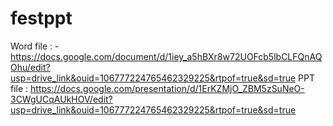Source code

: # festppt
Word file : - https://docs.google.com/document/d/1iey_a5hBXr8w72UOFcb5lbCLFQnAQOhu/edit?usp=drive_link&ouid=106777224765462329225&rtpof=true&sd=true
PPT file : https://docs.google.com/presentation/d/1ErKZMjO_ZBM5zSuNeO-3CWgUCqAUkHOV/edit?usp=drive_link&ouid=106777224765462329225&rtpof=true&sd=true
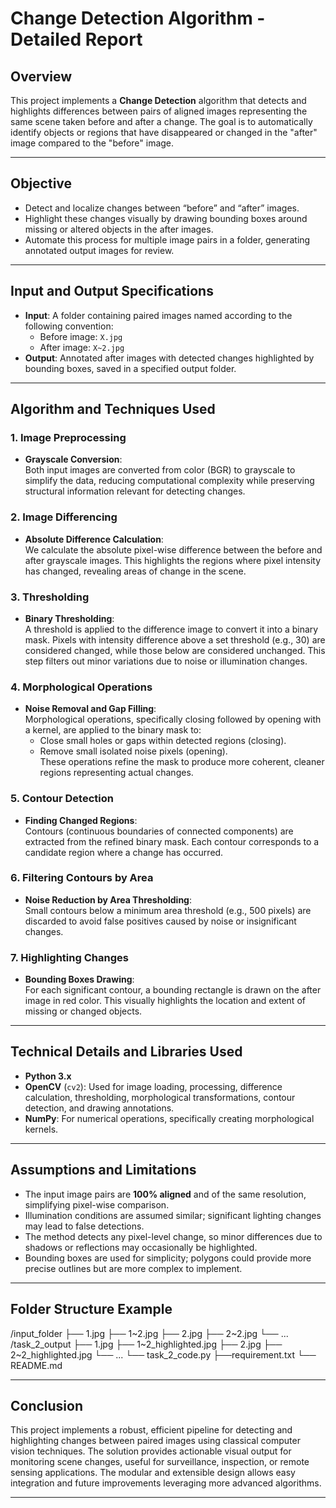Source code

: # Change Detection Algorithm - Detailed Report

## Overview

This project implements a **Change Detection** algorithm that detects and highlights differences between pairs of aligned images representing the same scene taken before and after a change. The goal is to automatically identify objects or regions that have disappeared or changed in the "after" image compared to the "before" image.

---

## Objective

- Detect and localize changes between “before” and “after” images.
- Highlight these changes visually by drawing bounding boxes around missing or altered objects in the after images.
- Automate this process for multiple image pairs in a folder, generating annotated output images for review.

---

## Input and Output Specifications

- **Input**: A folder containing paired images named according to the following convention:
  - Before image: `X.jpg`
  - After image: `X~2.jpg`
- **Output**: Annotated after images with detected changes highlighted by bounding boxes, saved in a specified output folder.

---

## Algorithm and Techniques Used

### 1. Image Preprocessing

- **Grayscale Conversion**:  
  Both input images are converted from color (BGR) to grayscale to simplify the data, reducing computational complexity while preserving structural information relevant for detecting changes.

### 2. Image Differencing

- **Absolute Difference Calculation**:  
  We calculate the absolute pixel-wise difference between the before and after grayscale images. This highlights the regions where pixel intensity has changed, revealing areas of change in the scene.

### 3. Thresholding

- **Binary Thresholding**:  
  A threshold is applied to the difference image to convert it into a binary mask. Pixels with intensity difference above a set threshold (e.g., 30) are considered changed, while those below are considered unchanged. This step filters out minor variations due to noise or illumination changes.

### 4. Morphological Operations

- **Noise Removal and Gap Filling**:  
  Morphological operations, specifically closing followed by opening with a kernel, are applied to the binary mask to:
  - Close small holes or gaps within detected regions (closing).
  - Remove small isolated noise pixels (opening).  
  These operations refine the mask to produce more coherent, cleaner regions representing actual changes.

### 5. Contour Detection

- **Finding Changed Regions**:  
  Contours (continuous boundaries of connected components) are extracted from the refined binary mask. Each contour corresponds to a candidate region where a change has occurred.

### 6. Filtering Contours by Area

- **Noise Reduction by Area Thresholding**:  
  Small contours below a minimum area threshold (e.g., 500 pixels) are discarded to avoid false positives caused by noise or insignificant changes.

### 7. Highlighting Changes

- **Bounding Boxes Drawing**:  
  For each significant contour, a bounding rectangle is drawn on the after image in red color. This visually highlights the location and extent of missing or changed objects.

---

## Technical Details and Libraries Used

- **Python 3.x**
- **OpenCV** (`cv2`): Used for image loading, processing, difference calculation, thresholding, morphological transformations, contour detection, and drawing annotations.
- **NumPy**: For numerical operations, specifically creating morphological kernels.

---

## Assumptions and Limitations

- The input image pairs are **100% aligned** and of the same resolution, simplifying pixel-wise comparison.
- Illumination conditions are assumed similar; significant lighting changes may lead to false detections.
- The method detects any pixel-level change, so minor differences due to shadows or reflections may occasionally be highlighted.
- Bounding boxes are used for simplicity; polygons could provide more precise outlines but are more complex to implement.

---

## Folder Structure Example

/input_folder
    ├── 1.jpg
    ├── 1~2.jpg
    ├── 2.jpg
    ├── 2~2.jpg
    └── ...
/task_2_output
    ├── 1.jpg
    ├── 1~2_highlighted.jpg
    ├── 2.jpg
    ├── 2~2_highlighted.jpg
    └── ...
└── task_2_code.py
├──requirement.txt
└── README.md


---

## Conclusion

This project implements a robust, efficient pipeline for detecting and highlighting changes between paired images using classical computer vision techniques. The solution provides actionable visual output for monitoring scene changes, useful for surveillance, inspection, or remote sensing applications. The modular and extensible design allows easy integration and future improvements leveraging more advanced algorithms.

---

::::::::::

Set down nothing but the lines from the one containing "- The input" through the end of the entries above, exactly as written, both ends counted.

**EXERCISE ANSWER:**
- The input image pairs are **100% aligned** and of the same resolution, simplifying pixel-wise comparison.
- Illumination conditions are assumed similar; significant lighting changes may lead to false detections.
- The method detects any pixel-level change, so minor differences due to shadows or reflections may occasionally be highlighted.
- Bounding boxes are used for simplicity; polygons could provide more precise outlines but are more complex to implement.

---

## Folder Structure Example

/input_folder
    ├── 1.jpg
    ├── 1~2.jpg
    ├── 2.jpg
    ├── 2~2.jpg
    └── ...
/task_2_output
    ├── 1.jpg
    ├── 1~2_highlighted.jpg
    ├── 2.jpg
    ├── 2~2_highlighted.jpg
    └── ...
└── task_2_code.py
├──requirement.txt
└── README.md


---

## Conclusion

This project implements a robust, efficient pipeline for detecting and highlighting changes between paired images using classical computer vision techniques. The solution provides actionable visual output for monitoring scene changes, useful for surveillance, inspection, or remote sensing applications. The modular and extensible design allows easy integration and future improvements leveraging more advanced algorithms.

---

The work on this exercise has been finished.